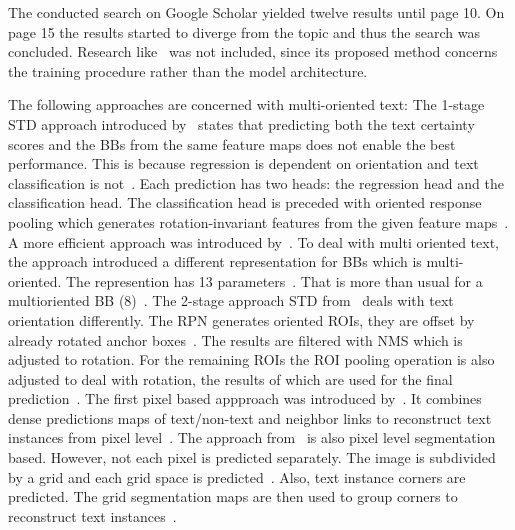 The conducted search on Google Scholar yielded twelve results until page 10.
On page 15 the results started to diverge from the topic and thus the search was concluded.
Research like~\cite{xue_accurate_2018} was not included, since its proposed method concerns the
training procedure rather than the model architecture.

The following approaches are concerned with multi-oriented text:
The 1-stage \ac{STD} approach introduced by~\cite{liao_rotation-sensitive_2018} states that
predicting both the text certainty scores and the \acp{BB} from the same feature maps does not
enable the best performance.
This is because regression is dependent on orientation and text classification is
not~\citep{liao_rotation-sensitive_2018}.
Each prediction has two heads: the regression head and the classification head.
The classification head is preceded with oriented response pooling which generates rotation-invariant
features from the given feature maps~\citep{liao_rotation-sensitive_2018}.
A more efficient approach was introduced by~\citep{liao_textboxes_2018}.
To deal with multi oriented text, the approach introduced a different representation for \acp{BB}
which is multi-oriented.
The represention has 13 parameters~\citep{liao_textboxes_2018}.
That is more than usual for a multioriented \ac{BB} (8)~\citep{ma_arbitrary-oriented_2018}.
The 2-stage approach \ac{STD} from~\cite{ma_arbitrary-oriented_2018} deals with text orientation
differently.
The \ac{RPN} generates oriented \acp{ROI}, they are offset by already rotated anchor
boxes~\citep{ma_arbitrary-oriented_2018}.
The results are filtered with \ac{NMS} which is adjusted to rotation.
For the remaining \acp{ROI} the \ac{ROI} pooling operation is also adjusted to deal with rotation,
the results of which are used for the final prediction~\citep{ma_arbitrary-oriented_2018}.
The first pixel based appproach was introduced by~\cite{deng_pixellink_2018}.
It combines dense predictions maps of text/non-text and neighbor links to reconstruct text instances
from pixel level~\citep{deng_pixellink_2018}.
The approach from~\cite{lyu_multi-oriented_2018} is also pixel level segmentation based.
However, not each pixel is predicted separately.
The image is subdivided by a grid and each grid space is predicted~\citep{lyu_multi-oriented_2018}.
Also, text instance corners are predicted.
The grid segmentation maps are then used to group corners to reconstruct text
instances~\citep{lyu_multi-oriented_2018}.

AIM OF THE TASK
Please copy every line from the entries that includes the word "segmentation".

TASK OUTPUT
The approach from~\cite{lyu_multi-oriented_2018} is also pixel level segmentation based.
The grid segmentation maps are then used to group corners to reconstruct text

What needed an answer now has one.